Reign of the Supermen #543: Superman, Football Star

Source: Action Comics #4 (1938)
Type: Disguise
The Golden Age Superman was well-suited to American football, but you won't find his career stats in any sports history books because he was impersonating someone else the whole time. The story began as most stories do, with a hit and run landing the distraught driver to the railroad tracks to commit suicide, Superman intervening too late so the train hits the car and stops, and the driver dies of a heart attack in his arms. From that irrelevant teaser, Superman sneaks into the train to check on the passengers and overhears a conversation between a crooked college football coach and some thugs. To save his bacon, he plans to fill his team's ranks with mobsters and win by whatever means necessary. That's just the kind of thing the Golden Age Superman likes to tear down! So he finds a player from the opposing team, Tommy Burke, and with a little grease paint...
Superman - Master of Disguise! How good is this make-up?
Very, very good. The real Tommy has just come back from getting dumped for a tennis star by his girlfriend Mary, on account of his being a substitute for six seasons and only going on the field for a single game. She's done with this loser. His night goes from bad to worse when his double shows up and... pricks him with a hypodermic needle?! Tommy wakes up a prisoner in his own apartment, never knowing this double is the heroic Superman. He's just had his life stolen from him with no explanation! Superman-as-Tommy's first day at the stadium makes him realize he isn't exactly the most respected member of the team, and when he dares stand up for himself...
Everyone is surprised he can take this much punishment, and dole it out too. The coach walks in and sees the aftermath, and benches rabble-rouser Tommy from practice on the spot. Superman goes out on the field anyway and uses powers to dominate and earn a spot in the season's last game.
He's so good, the coach brags about him to the papers and soon, the thugs from the opposing team show up at his apartment and kidnap him so he can't play in the Big Game(TM).
Superman hiding in the ceiling is the creepiest thing, isn't it? He does make sure they don't harm Burke, but is happy to find they've taken him off his hands. At the game, the crooked coach is pissed that Burke has apparently escaped because he's on the field.
Sadly, the goons never make good on their threat. A signal is never given and no one ever tries to shiv Superman. I mean, we know the result, but the thugs don't really try anything. It's just Superman dominating in every aspect of the game. The cheating team gets smoked. Meanwhile, Tommy Burke really DOES escape and is about to call a cop after his impersonator, when he overhears his ex Mary swoon over his performance on the field, ignoring her tennis jerk completely. Then he cheers. At the end of the half, Superman's racked up so many points, he switches places with Tommy for the second. You'd think now would be a good time to get Tommy shivved, but no. He just starts sucking real bad and gets taken out.
At least his gets Mary back AND never has to play football again. All this time, this was a story about Mary outgrowing being a sports groupie. Who knew.

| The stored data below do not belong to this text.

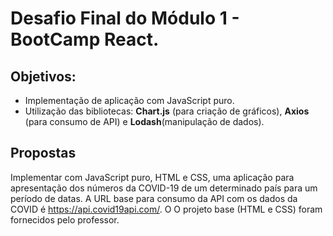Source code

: # **Desafio Final do Módulo 1 - BootCamp React.**

## Objetivos:
- Implementação de aplicação com JavaScript puro.
- Utilização das bibliotecas: **Chart.js** (para criação de gráficos),  **Axios**  (para consumo de API) e **Lodash**(manipulação de dados).

## Propostas
Implementar com JavaScript puro, HTML e CSS, uma aplicação para apresentação dos
números da COVID-19 de um determinado país para um período de datas. A URL base para
consumo da API com os dados da COVID é https://api.covid19api.com/. O O
projeto base (HTML e CSS) foram fornecidos pelo professor.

Now, I have no proof of this, but maybe this episode was the inspiration for Clark Kent ACTUALLY being a football star in John Byrne's post-Crisis re-imagining of Superman.
Well, maybe!

Comments

Delta said…
Emily Aster says: "Hmm. I do like the knife."
Siskoid said…
Possibly been too long since I read Phonogram, so I'm not sure I get the reference?
Martin Gray said…
Or maybe not! Great post, and I have to say, Tommy doesn't half look natty when we first meet him. Or rather, Tommies.

Isn't it amazing what you can do with greasepaint - I expect Superman was using his forgotten super-power of face morphing without realising it.

And if there'd been an Earth One version, he would, of course, have used low-intensity super-hypnotism ...
Delta said…
Emily's talking about the band of that name, but the repeated use of the definite article here pinged me as unusual.